Below we define a function add_numbers
with int
type parameters
x
and y
, and an int
return type. We then build an Acumos
model with an add
method.
Note: Function docstrings are included with your model and used for documentation, so be sure to include one!
def add_numbers(x: int, y: int) -> int:
'''Returns the sum of x and y'''
return x + y
model = Model(add=add_numbers)
Exporting Models¶
We can now export our model using the AcumosSession
object created
earlier. The push
and dump_zip
APIs are shown below. The dump_zip
method will
save the model to disk so that it can be onboarded via the Acumos website. The
push
method pushes the model directly to Acumos.
session.push(model, 'my-model')
session.dump_zip(model, 'my-model', '~/my-model.zip') # creates ~/my-model.zip
For more information on how to onboard a dumped model via the Acumos website, see the web onboarding guide.
Note: Pushing a model to Acumos will prompt you for an onboarding token if
you have not previously provided one. The interactive prompt can be avoided by
exporting the ACUMOS_TOKEN
environment variable, which corresponds to an
authentication token that can be found in your account settings on the Acumos
website.
Defining Types¶
In this example, we make a model that can read binary images and output
some metadata about them. This model makes use of a custom type
ImageShape
.
We first create a NamedTuple
type called ImageShape
, which is
like an ordinary tuple
but with field accessors. We can then use
ImageShape
as the return type of get_shape
. Note how
ImageShape
can be instantiated as a new object.
import io
import PIL
ImageShape = create_namedtuple('ImageShape', [('width', int), ('height', int)])

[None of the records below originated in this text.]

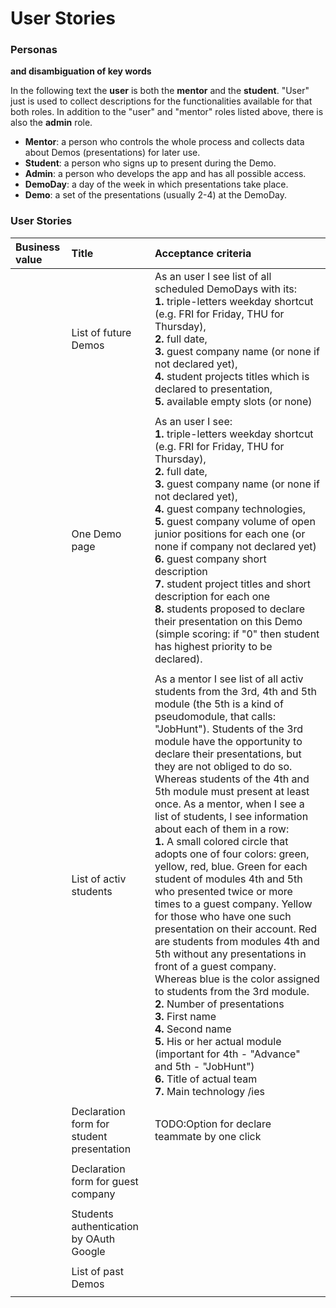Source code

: # User Stories  
  
### Personas  
**and disambiguation of key words**  
  
In the following text the **user** is both the **mentor** and the **student**. "User" just is used to collect descriptions for the functionalities available for that both roles. In addition to the "user" and "mentor" roles listed above, there is also the **admin** role.  
- **Mentor**: a person who controls the whole process and collects data about Demos (presentations) for later use.  
- **Student**: a person who signs up to present during the Demo.  
- **Admin**: a person who develops the app and has all possible access.
- **DemoDay**: a day of the week in which presentations take place.   
- **Demo**: a set of the presentations (usually 2-4) at the DemoDay.  
  
### User Stories

| **Business value** | **Title** | **Acceptance criteria** |  
| :--- | :--- | :--- |  
|      | List of future Demos | As an user I see list of all scheduled DemoDays with its:<br/>**1.** triple-letters weekday shortcut (e.g. FRI for Friday, THU for Thursday),<br/>**2.** full date,<br/>**3.** guest company name (or none if not declared yet),<br/>**4.** student projects titles which is declared to presentation,<br/>**5.** available empty slots (or none) |
|      |   |   |  
|      | One Demo page | As an user I see:<br/>**1.** triple-letters weekday shortcut (e.g. FRI for Friday, THU for Thursday),<br/>**2.** full date,<br/>**3.** guest company name (or none if not declared yet),<br/>**4.** guest company technologies,<br/>**5.** guest company volume of open junior positions for each one (or none if company not declared yet)<br/>**6.** guest company short description<br/>**7.** student project titles and short description for each one<br/>**8.** students proposed to declare their presentation on this Demo (simple scoring: if "0" then student has highest priority to be declared). |
|      |   |   |  
|      | List of activ students | As a mentor I see list of all activ students from the 3rd, 4th and 5th module (the 5th is a kind of pseudomodule, that calls: "JobHunt"). Students of the 3rd module have the opportunity to declare their presentations, but they are not obliged to do so. Whereas students of the 4th and 5th module must present at least once. As a mentor, when I see a list of students, I see information about each of them in a row:<br/>**1.** A small colored circle that adopts one of four colors: green, yellow, red, blue. Green for each student of modules 4th and 5th who presented twice or more times to a guest company. Yellow for those who have one such presentation on their account. Red are students from modules 4th and 5th without any presentations in front of a guest company. Whereas blue is the color assigned to students from the 3rd module.<br/>**2.** Number of presentations<br/>**3.** First name<br/>**4.** Second name<br/>**5.** His or her actual module (important for 4th - "Advance" and 5th - "JobHunt")<br/>**6.** Title of actual team<br/>**7.** Main technology /ies |
|      |   |   |
|      | Declaration form for student presentation | TODO:Option for declare teammate by one click |
|      |   |   |
|      | Declaration form for guest company |   |
|      |   |   |
|      | Students authentication by OAuth Google |   |
|      |   |   | 
|      | List of past Demos |   |
|      |   |   |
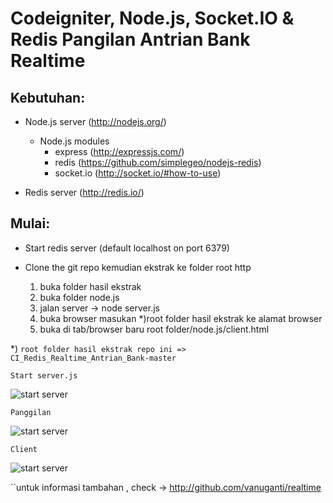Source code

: Codeigniter, Node.js, Socket.IO & Redis
Pangilan Antrian Bank Realtime
=======================================

Kebutuhan:
-------------
- Node.js server (http://nodejs.org/)
    - Node.js modules
        - express (http://expressjs.com/)
        - redis (https://github.com/simplegeo/nodejs-redis)
        - socket.io (http://socket.io/#how-to-use)

- Redis server (http://redis.io/)

Mulai:
------------

- Start redis server (default localhost on port 6379)

- Clone the git repo kemudian ekstrak ke folder root http

   1. buka folder hasil ekstrak
   2. buka folder node.js
   3. jalan server -> node server.js
   4. buka browser masukan *)root folder hasil ekstrak ke alamat browser
   5. buka di tab/browser baru root folder/node.js/client.html

*) `root folder hasil ekstrak repo ini => CI_Redis_Realtime_Antrian_Bank-master`

`Start server.js`

![start server](https://raw.githubusercontent.com/siagung/CI_Redis_Realtime_Antrian_Bank/master/assets/image/start-server.png)


`Panggilan`

![start server](https://raw.githubusercontent.com/siagung/CI_Redis_Realtime_Antrian_Bank/master/assets/image/panggil.png)

`Client`

![start server](https://raw.githubusercontent.com/siagung/CI_Redis_Realtime_Antrian_Bank/master/assets/image/panggil.png)

``untuk informasi tambahan , check -> http://github.com/vanuganti/realtime












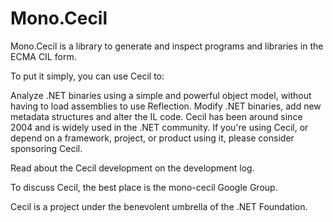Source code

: # Mono.Cecil

Mono.Cecil is a library to generate and inspect programs and libraries in the ECMA CIL form.

To put it simply, you can use Cecil to:

Analyze .NET binaries using a simple and powerful object model, without having to load assemblies to use Reflection.
Modify .NET binaries, add new metadata structures and alter the IL code.
Cecil has been around since 2004 and is widely used in the .NET community. If you're using Cecil, or depend on a framework, project, or product using it, please consider sponsoring Cecil.

Read about the Cecil development on the development log.

To discuss Cecil, the best place is the mono-cecil Google Group.

Cecil is a project under the benevolent umbrella of the .NET Foundation.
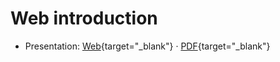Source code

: # Web introduction

- Presentation:
  [Web](https://web-classroom.github.io/heig-vd-web-course/docs/02-course-introduction/index.html){target="\_blank"}
  ·
  [PDF](https://web-classroom.github.io/heig-vd-web-course/docs/02-course-introduction/02-course-introduction-presentation.pdf){target="\_blank"}
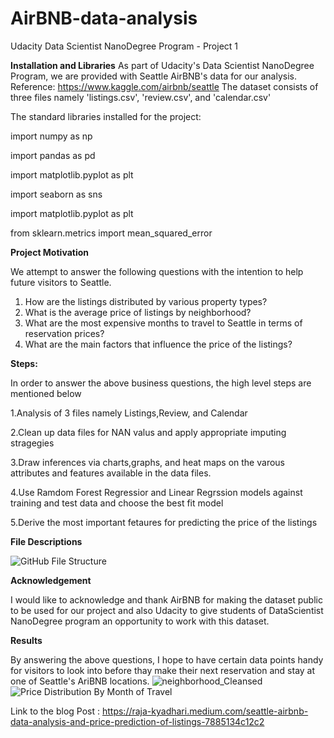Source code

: # AirBNB-data-analysis
Udacity Data Scientist NanoDegree Program - Project 1

**Installation and Libraries**
As part of Udacity's Data Scientist NanoDegree Program, we are provided with Seattle AirBNB's data for our analysis.
Reference: https://www.kaggle.com/airbnb/seattle
The dataset consists of three files namely 'listings.csv', 'review.csv', and 'calendar.csv'

The standard libraries installed for the project:

import numpy as np

import pandas as pd

import matplotlib.pyplot as plt

import seaborn as sns

import matplotlib.pyplot as plt

from sklearn.metrics import mean_squared_error

**Project Motivation**

We attempt to answer the following questions with the intention to help future visitors to Seattle.

1. How are the listings distributed by various property types?
2. What is the average price of listings by neighborhood?
3. What are the most expensive months to travel to Seattle in terms of reservation prices?
4. What are the main factors that influence the price of the listings?

**Steps:**

In order to answer the above business questions, the high level steps are mentioned below

1.Analysis of 3 files namely Listings,Review, and Calendar

2.Clean up data files for NAN valus and apply appropriate imputing stragegies

3.Draw inferences via charts,graphs, and heat maps on the varous attributes and features available in the data files.

4.Use Ramdom Forest Regressior and Linear Regrssion models against training and test data and choose the best fit model

5.Derive the most important fetaures for predicting the price of the listings

**File Descriptions**

![GitHub File Structure](https://user-images.githubusercontent.com/85522420/121435130-3d116f80-c933-11eb-9427-d779d4682046.png)


**Acknowledgement**

I would like to acknowledge and thank AirBNB for making the dataset public to be used for our project and also Udacity to give students of DataScientist NanoDegree program an opportunity to work with this dataset.

**Results**

By answering the above questions, I hope to have certain data points handy for visitors to look into before thay make their next reservation and stay at one of Seattle's AriBNB locations.
![neighborhood_Cleansed](https://user-images.githubusercontent.com/85522420/121436343-426fb980-c935-11eb-8575-b2111ecf2120.png)
![Price Distribution By Month of Travel](https://user-images.githubusercontent.com/85522420/121436364-4a2f5e00-c935-11eb-8b62-279516cb8425.png)


Link to the blog Post : https://raja-kyadhari.medium.com/seattle-airbnb-data-analysis-and-price-prediction-of-listings-7885134c12c2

def get_format(data: bytes) -> str:
'''Returns the format of an image'''
buffer = io.BytesIO(data)
img = PIL.Image.open(buffer)
return img.format
def get_shape(data: bytes) -> ImageShape:
'''Returns the width and height of an image'''
buffer = io.BytesIO(data)
img = PIL.Image.open(buffer)
shape = ImageShape(width=img.width, height=img.height)
return shape
model = Model(get_format=get_format, get_shape=get_shape)
Note: Starting in Python 3.6, you can alternatively use this simpler syntax:
from acumos.modeling import NamedTuple
class ImageShape(NamedTuple):
'''Type representing the shape of an image'''
width: int
height: int
Defining Unstructured Types¶
The create_namedtuple function allows us to create types with structure, however sometimes it’s useful to work with unstructured data, such as plain text, dictionaries or byte strings. The new_type function allows for just that.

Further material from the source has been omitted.